Task data section start

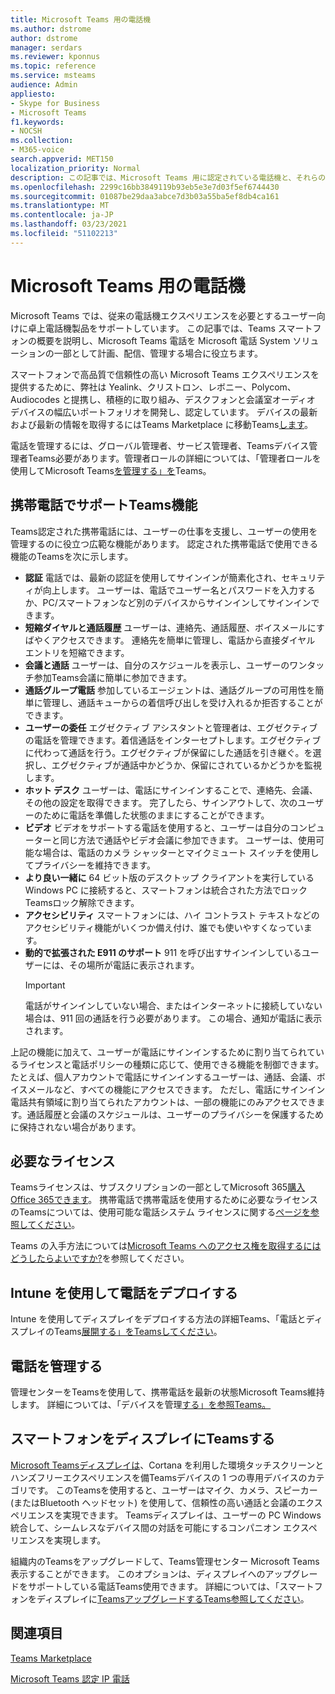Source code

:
 ```yaml
---
title: Microsoft Teams 用の電話機
ms.author: dstrome
author: dstrome
manager: serdars
ms.reviewer: kponnus
ms.topic: reference
ms.service: msteams
audience: Admin
appliesto:
- Skype for Business
- Microsoft Teams
f1.keywords:
- NOCSH
ms.collection:
- M365-voice
search.appverid: MET150
localization_priority: Normal
description: この記事では、Microsoft Teams 用に認定されている電話機と、それらの電話機でサポートされている機能のリストを取り上げています。
ms.openlocfilehash: 2299c16bb3849119b93eb5e3e7d03f5ef6744430
ms.sourcegitcommit: 01087be29daa3abce7d3b03a55ba5ef8db4ca161
ms.translationtype: MT
ms.contentlocale: ja-JP
ms.lasthandoff: 03/23/2021
ms.locfileid: "51102213"
---
```

# <a name="phones-for-microsoft-teams"></a>Microsoft Teams 用の電話機

Microsoft Teams では、従来の電話機エクスペリエンスを必要とするユーザー向けに卓上電話機製品をサポートしています。 この記事では、Teams スマートフォンの概要を説明し、Microsoft Teams 電話を Microsoft 電話 System ソリューションの一部として計画、配信、管理する場合に役立ちます。 

スマートフォンで高品質で信頼性の高い Microsoft Teams エクスペリエンスを提供するために、弊社は Yealink、クリストロン、レボニー、Polycom、Audiocodes と提携し、積極的に取り組み、デスクフォンと会議室オーディオ デバイスの幅広いポートフォリオを開発し、認定しています。 デバイスの最新および最新の情報を取得するにはTeams Marketplace に移動Teams[します](https://office.com/teamsdevices)。

電話を管理するには、グローバル管理者、サービス管理者、Teamsデバイス管理者Teams必要があります。管理者ロールの詳細については、「管理者ロールを使用してMicrosoft Teams[を管理する」を](../using-admin-roles.md)Teams。

## <a name="features-supported-by-teams-phones"></a>携帯電話でサポートTeams機能

Teams認定された携帯電話には、ユーザーの仕事を支援し、ユーザーの使用を管理するのに役立つ広範な機能があります。 認定された携帯電話で使用できる機能のTeamsを次に示します。

- **認証** 電話では、最新の認証を使用してサインインが簡素化され、セキュリティが向上します。 ユーザーは、電話でユーザー名とパスワードを入力するか、PC/スマートフォンなど別のデバイスからサインインしてサインインできます。
- **短縮ダイヤルと通話履歴** ユーザーは、連絡先、通話履歴、ボイスメールにすばやくアクセスできます。 連絡先を簡単に管理し、電話から直接ダイヤル エントリを短縮できます。
- **会議と通話** ユーザーは、自分のスケジュールを表示し、ユーザーのワンタッチ参加Teams会議に簡単に参加できます。
- **通話グループ電話** 参加しているエージェントは、通話グループの可用性を簡単に管理し、通話キューからの着信呼び出しを受け入れるか拒否することができます。
- **ユーザーの委任** エグゼクティブ アシスタントと管理者は、エグゼクティブの電話を管理できます。着信通話をインターセプトします。エグゼクティブに代わって通話を行う。エグゼクティブが保留にした通話を引き継ぐ。を選択し、エグゼクティブが通話中かどうか、保留にされているかどうかを監視します。
- **ホット デスク** ユーザーは、電話にサインインすることで、連絡先、会議、その他の設定を取得できます。 完了したら、サインアウトして、次のユーザーのために電話を準備した状態のままにすることができます。
- **ビデオ** ビデオをサポートする電話を使用すると、ユーザーは自分のコンピューターと同じ方法で通話やビデオ会議に参加できます。 ユーザーは、使用可能な場合は、電話のカメラ シャッターとマイクミュート スイッチを使用してプライバシーを維持できます。
- **より良い一緒に** 64 ビット版のデスクトップ クライアントを実行している Windows PC に接続すると、スマートフォンは統合された方法でロックTeamsロック解除できます。
- **アクセシビリティ** スマートフォンには、ハイ コントラスト テキストなどのアクセシビリティ機能がいくつか備え付け、誰でも使いやすくなっています。
- **動的で拡張された E911 のサポート** 911 を呼び出すサインインしているユーザーには、その場所が電話に表示されます。 
    > [!IMPORTANT]
    > 電話がサインインしていない場合、またはインターネットに接続していない場合は、911 回の通話を行う必要があります。 この場合、通知が電話に表示されます。

上記の機能に加えて、ユーザーが電話にサインインするために割り当てられているライセンスと電話ポリシーの種類に応じて、使用できる機能を制御できます。 たとえば、個人アカウントで電話にサインインするユーザーは、通話、会議、ボイスメールなど、すべての機能にアクセスできます。 ただし、電話にサインイン電話共有領域に割り当てられたアカウントは、一部の機能にのみアクセスできます。通話履歴と会議のスケジュールは、ユーザーのプライバシーを保護するために保持されない場合があります。

## <a name="required-licenses"></a>必要なライセンス

Teamsライセンスは、サブスクリプションの一部としてMicrosoft 365[購入Office 365できます](/office365/servicedescriptions/teams-service-description)。 携帯電話で携帯電話を使用するために必要なライセンスのTeamsについては、使用可能な電話システム ライセンスに関する[ページを参照してください](https://products.office.com/microsoft-teams/voice-calling)。

Teams の入手方法については[Microsoft Teams へのアクセス権を取得するにはどうしたらよいですか?](https://support.office.com/article/fc7f1634-abd3-4f26-a597-9df16e4ca65b)を参照してください。

## <a name="deploy-your-phones-using-intune"></a>Intune を使用して電話をデプロイする

Intune を使用してディスプレイをデプロイする方法の詳細Teams、「電話とディスプレイのTeams[展開する」をTeamsしてください](phones-displays-deploy.md)。

## <a name="manage-your-phones"></a>電話を管理する

管理センターをTeamsを使用して、携帯電話を最新の状態Microsoft Teams維持します。 詳細については、「デバイスを管理[する」を参照Teams。](device-management.md)

## <a name="upgrade-your-phones-to-teams-displays"></a>スマートフォンをディスプレイにTeamsする

[Microsoft Teamsディスプレイは](teams-displays.md)、Cortana を利用した環境タッチスクリーンとハンズフリーエクスペリエンスを備Teamsデバイスの 1 つの専用デバイスのカテゴリです。 このTeamsを使用すると、ユーザーはマイク、カメラ、スピーカー (またはBluetooth ヘッドセット) を使用して、信頼性の高い通話と会議のエクスペリエンスを実現できます。 Teamsディスプレイは、ユーザーの PC Windows統合して、シームレスなデバイス間の対話を可能にするコンパニオン エクスペリエンスを実現します。

組織内のTeamsをアップグレードして、Teams管理センター Microsoft Teams表示することができます。 このオプションは、ディスプレイへのアップグレードをサポートしている電話Teams使用できます。 詳細については、「スマートフォンをディスプレイに[TeamsアップグレードするTeams参照してください](upgrade-phones-to-displays.md)。

## <a name="see-also"></a>関連項目

[Teams Marketplace](https://office.com/teamsdevices)

[Microsoft Teams 認定 IP 電話](teams-ip-phones.md)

Task data section end

#### Work task
Note each line of the entries that has "description" in it, and copy those lines.

#### Exercise answer
description: この記事では、Microsoft Teams 用に認定されている電話機と、それらの電話機でサポートされている機能のリストを取り上げています。
Teamsライセンスは、サブスクリプションの一部としてMicrosoft 365[購入Office 365できます](/office365/servicedescriptions/teams-service-description)。 携帯電話で携帯電話を使用するために必要なライセンスのTeamsについては、使用可能な電話システム ライセンスに関する[ページを参照してください](https://products.office.com/microsoft-teams/voice-calling)。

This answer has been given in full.